1. What is the length of your stack from top of stove to cap?
2. What does the stack pass through, and how much is inside a warmed space versus outside a warmed space?
3. What type of pipe is it (i.e. single wall, double, triple, grandpa's old dryer pipe . . .)?
4. How high does the pipe stick out of the roof and where is it relative to the roof lines?
5. How many SF is your cabin, what is the height, and how tight is it?
These questions are preliminary, and critical.
If you have a short/cold stack, the answer to your question is going to be different than if you have a long/warm stack.
IMO, a properly installed wood stove and stack will draw well, on a day near freezing, without any issue and without prewarming, with the only exception being if you have a crappy stove or a tight house or both.
PE is a great stove, so that's probably not your issue.
Finally, top down fires are the only ones that make sense, if you understand the underlying physics.
Things don't "catch" fire. Things combust because their temperature rises to their combustion point.

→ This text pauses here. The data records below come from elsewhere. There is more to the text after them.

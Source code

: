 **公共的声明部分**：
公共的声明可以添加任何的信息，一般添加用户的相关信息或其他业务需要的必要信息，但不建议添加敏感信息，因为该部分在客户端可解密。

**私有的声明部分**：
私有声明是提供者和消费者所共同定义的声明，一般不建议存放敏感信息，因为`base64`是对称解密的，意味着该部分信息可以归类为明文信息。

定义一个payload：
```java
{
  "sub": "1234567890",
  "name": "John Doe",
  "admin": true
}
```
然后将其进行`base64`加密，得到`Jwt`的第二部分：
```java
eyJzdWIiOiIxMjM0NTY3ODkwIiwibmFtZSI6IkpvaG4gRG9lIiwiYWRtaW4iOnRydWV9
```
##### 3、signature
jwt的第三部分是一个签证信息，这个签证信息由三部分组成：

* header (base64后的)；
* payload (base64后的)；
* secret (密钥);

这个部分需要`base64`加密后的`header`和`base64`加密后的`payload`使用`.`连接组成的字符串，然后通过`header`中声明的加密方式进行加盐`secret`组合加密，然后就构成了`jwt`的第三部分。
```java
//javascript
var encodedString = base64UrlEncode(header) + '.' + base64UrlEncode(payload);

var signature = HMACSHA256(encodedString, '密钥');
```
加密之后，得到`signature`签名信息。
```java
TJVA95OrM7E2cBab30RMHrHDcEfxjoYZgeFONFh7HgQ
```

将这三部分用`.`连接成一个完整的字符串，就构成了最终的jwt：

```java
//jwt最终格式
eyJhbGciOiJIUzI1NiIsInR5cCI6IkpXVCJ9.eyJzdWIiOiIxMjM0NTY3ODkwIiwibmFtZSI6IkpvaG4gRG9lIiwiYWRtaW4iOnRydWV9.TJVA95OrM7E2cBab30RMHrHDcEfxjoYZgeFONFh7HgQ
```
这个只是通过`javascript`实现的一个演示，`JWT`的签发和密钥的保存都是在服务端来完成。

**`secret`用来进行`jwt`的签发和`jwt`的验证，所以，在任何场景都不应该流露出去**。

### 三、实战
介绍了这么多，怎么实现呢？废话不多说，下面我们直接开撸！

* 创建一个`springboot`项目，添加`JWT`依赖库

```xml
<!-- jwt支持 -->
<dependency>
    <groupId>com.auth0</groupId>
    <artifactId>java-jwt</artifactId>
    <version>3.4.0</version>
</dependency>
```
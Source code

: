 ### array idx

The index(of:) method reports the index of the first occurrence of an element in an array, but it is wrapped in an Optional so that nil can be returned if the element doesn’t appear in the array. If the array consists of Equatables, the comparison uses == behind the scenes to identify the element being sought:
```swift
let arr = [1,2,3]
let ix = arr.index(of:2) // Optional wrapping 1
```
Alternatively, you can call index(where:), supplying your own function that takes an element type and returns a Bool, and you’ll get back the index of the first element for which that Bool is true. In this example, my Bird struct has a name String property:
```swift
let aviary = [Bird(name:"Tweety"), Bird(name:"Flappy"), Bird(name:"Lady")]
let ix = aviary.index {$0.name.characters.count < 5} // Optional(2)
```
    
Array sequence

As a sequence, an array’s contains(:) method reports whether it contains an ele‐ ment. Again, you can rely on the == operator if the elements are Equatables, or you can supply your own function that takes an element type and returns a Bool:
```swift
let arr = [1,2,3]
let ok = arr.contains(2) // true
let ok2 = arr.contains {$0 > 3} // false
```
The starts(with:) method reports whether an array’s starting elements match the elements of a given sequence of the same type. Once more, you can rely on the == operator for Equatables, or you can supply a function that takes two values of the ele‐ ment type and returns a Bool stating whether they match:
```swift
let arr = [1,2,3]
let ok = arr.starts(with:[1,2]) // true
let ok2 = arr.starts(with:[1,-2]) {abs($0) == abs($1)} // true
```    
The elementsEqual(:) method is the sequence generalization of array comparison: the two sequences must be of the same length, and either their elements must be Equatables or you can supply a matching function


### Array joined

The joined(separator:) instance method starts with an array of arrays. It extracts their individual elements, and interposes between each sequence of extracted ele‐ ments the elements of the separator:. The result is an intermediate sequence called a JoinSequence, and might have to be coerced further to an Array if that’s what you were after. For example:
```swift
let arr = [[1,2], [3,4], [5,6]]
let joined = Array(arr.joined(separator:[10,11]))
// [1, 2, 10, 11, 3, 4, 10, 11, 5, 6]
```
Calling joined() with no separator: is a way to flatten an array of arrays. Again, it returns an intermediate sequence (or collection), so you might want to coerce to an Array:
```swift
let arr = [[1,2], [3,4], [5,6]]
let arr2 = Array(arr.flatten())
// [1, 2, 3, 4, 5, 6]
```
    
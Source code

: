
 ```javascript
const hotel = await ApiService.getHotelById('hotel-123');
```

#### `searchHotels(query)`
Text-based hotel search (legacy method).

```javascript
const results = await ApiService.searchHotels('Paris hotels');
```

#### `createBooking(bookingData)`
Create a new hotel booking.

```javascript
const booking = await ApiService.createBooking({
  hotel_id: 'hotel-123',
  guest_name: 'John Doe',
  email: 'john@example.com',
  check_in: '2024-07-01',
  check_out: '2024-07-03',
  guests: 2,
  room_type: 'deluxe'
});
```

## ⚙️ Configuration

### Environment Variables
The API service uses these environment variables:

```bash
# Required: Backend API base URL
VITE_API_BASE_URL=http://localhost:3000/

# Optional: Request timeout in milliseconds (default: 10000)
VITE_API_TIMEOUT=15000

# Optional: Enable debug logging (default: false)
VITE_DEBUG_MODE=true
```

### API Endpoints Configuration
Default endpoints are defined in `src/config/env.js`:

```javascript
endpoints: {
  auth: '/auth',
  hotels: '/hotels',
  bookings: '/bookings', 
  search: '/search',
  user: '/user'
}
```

If things "caught" fire, then you could light an oak log with a match. You can't. You must bring the log up to its combustion temp. You don't need flames to do this. You could make a log burn simply by placing it in a proper oven and raising the temp until the oak reached its combustion point, and then voom, flame on!!
So when you do a paper-on-the-bottom fire you are falsely hoping that the flames from the paper will make the kindling "catch." Piling all that crap on top of the paper has the net effect of reducing the ability of the paper to burn, thereby releasing heat, thereby heating up the kindling to combustion point, thereby releasing heat, thereby raising cord wood temp to combustion point.
4 or 5 splits on the bottom.
4 or 5 kindling splits on top of that, tightly together.
A handful or two of very small kindling - I use a small section of 2x4 - maybe 5 inches long, no knots. Use axe to break into 20 or so pieces.
Keep kindling in house for several weeks so it gets really dry.
Light small kindling with blow torch (get trigger start). Blow on small kindling to get fired up.
If you want to just light it and walk away, then use 3-5 bowtied newspapers on top of small kindling.
Paper/blowtorch heats small kindling to combustion point, which burns and forms hot coals that heat the middling kindling to combustion point, and repeat.
Works every time as long as you have seasoned wood and dry kindling.